I'm developing a basic audio player using HTML5 audio element. All served files are .ogg coming from another system as a binary string through an API and printed out by a simple PHP handler (which includes some basic security checking) and there's really nothing I can do about it.
However, while everything works nicely on Firefox, Chrome has some issues regarding seeking, skipping or replaying (simply put: it can't be done). Getting audio duration from the audio element returns Infinity, and while currentTime returns correct value, it can't be manipulated.
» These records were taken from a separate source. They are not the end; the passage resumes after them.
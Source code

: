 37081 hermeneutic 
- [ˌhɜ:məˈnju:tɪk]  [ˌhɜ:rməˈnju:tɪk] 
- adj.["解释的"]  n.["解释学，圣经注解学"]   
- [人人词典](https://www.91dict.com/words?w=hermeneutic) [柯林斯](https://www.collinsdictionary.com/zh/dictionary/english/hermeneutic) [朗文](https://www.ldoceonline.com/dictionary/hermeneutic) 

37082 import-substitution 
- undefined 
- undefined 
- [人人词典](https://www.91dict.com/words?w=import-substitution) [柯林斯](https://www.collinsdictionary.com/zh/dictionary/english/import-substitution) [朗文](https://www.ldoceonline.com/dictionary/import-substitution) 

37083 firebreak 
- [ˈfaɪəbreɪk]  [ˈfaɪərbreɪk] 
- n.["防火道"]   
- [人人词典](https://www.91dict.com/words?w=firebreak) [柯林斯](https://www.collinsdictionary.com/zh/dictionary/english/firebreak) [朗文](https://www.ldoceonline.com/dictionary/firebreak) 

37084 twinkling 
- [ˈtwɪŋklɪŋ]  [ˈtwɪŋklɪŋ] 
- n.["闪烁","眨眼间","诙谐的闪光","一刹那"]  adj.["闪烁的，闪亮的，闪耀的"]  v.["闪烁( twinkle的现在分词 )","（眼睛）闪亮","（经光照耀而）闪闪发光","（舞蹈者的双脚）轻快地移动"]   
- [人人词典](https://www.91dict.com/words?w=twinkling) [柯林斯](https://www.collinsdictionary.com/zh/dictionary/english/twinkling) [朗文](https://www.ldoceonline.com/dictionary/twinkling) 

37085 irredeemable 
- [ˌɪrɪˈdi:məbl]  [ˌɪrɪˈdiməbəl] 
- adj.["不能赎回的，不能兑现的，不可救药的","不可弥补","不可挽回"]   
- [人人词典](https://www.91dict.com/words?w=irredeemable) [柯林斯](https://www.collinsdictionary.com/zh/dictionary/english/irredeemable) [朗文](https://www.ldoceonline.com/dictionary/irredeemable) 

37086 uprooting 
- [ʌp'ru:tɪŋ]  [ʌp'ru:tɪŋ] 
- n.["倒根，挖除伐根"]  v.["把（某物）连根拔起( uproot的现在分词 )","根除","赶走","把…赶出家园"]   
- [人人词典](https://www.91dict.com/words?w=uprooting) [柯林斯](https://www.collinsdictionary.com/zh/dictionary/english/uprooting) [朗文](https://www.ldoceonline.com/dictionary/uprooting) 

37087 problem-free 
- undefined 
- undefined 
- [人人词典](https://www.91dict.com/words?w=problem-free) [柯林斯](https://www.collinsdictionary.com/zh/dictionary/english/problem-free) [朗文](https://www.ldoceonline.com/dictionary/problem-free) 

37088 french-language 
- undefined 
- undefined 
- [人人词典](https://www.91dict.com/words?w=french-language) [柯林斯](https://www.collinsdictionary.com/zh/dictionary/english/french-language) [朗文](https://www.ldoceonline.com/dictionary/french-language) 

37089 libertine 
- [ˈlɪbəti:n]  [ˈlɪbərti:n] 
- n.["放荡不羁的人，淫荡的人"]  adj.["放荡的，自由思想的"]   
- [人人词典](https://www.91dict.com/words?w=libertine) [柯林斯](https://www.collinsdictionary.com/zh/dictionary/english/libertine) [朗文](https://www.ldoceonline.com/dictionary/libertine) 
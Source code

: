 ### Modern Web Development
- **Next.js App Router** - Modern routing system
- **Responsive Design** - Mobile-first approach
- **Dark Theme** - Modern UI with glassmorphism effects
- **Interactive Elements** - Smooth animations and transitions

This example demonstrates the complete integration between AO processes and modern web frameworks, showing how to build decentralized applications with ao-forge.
I started fiddling with headers and response codes and nothing seems to work properly. Using response code 206 for partial content or declaring Accept-Ranges in header causes audio element to go disabled as it does when the source file doesn't exist.
Searching for proper headers didn't yield much results, since it always was about partial content and X-Content-Duration (which is a PITA to calculate because of VBR), which did absolutely nothing on Chrome.
Here are the relevant headers which work just fine on FF. Did I make a major mistake on something, or is there just some issue with Chrome?
HTTP/1.1 200 OK (changing this to 206 makes the file unplayable in Chrome)
Cache-Control: public, no-store
Content-Disposition: attachment; filename="redacted.ogg"
Content-Length: 123456
X-Content-Duration: 12 (this does nothing on Chrome, works on FF)
Content-Range: bytes 0-123455/123456
Accept-Ranges: bytes (...as does including this)
Content-Transfer-Encoding: binary
Content-Type: audio/ogg
Expires: 0
Pragma: public
Edit: some kind of behaviour on Opera, probably on all Webkit browsers. Also doesn't work in fread
/file_get_contents
type of situations.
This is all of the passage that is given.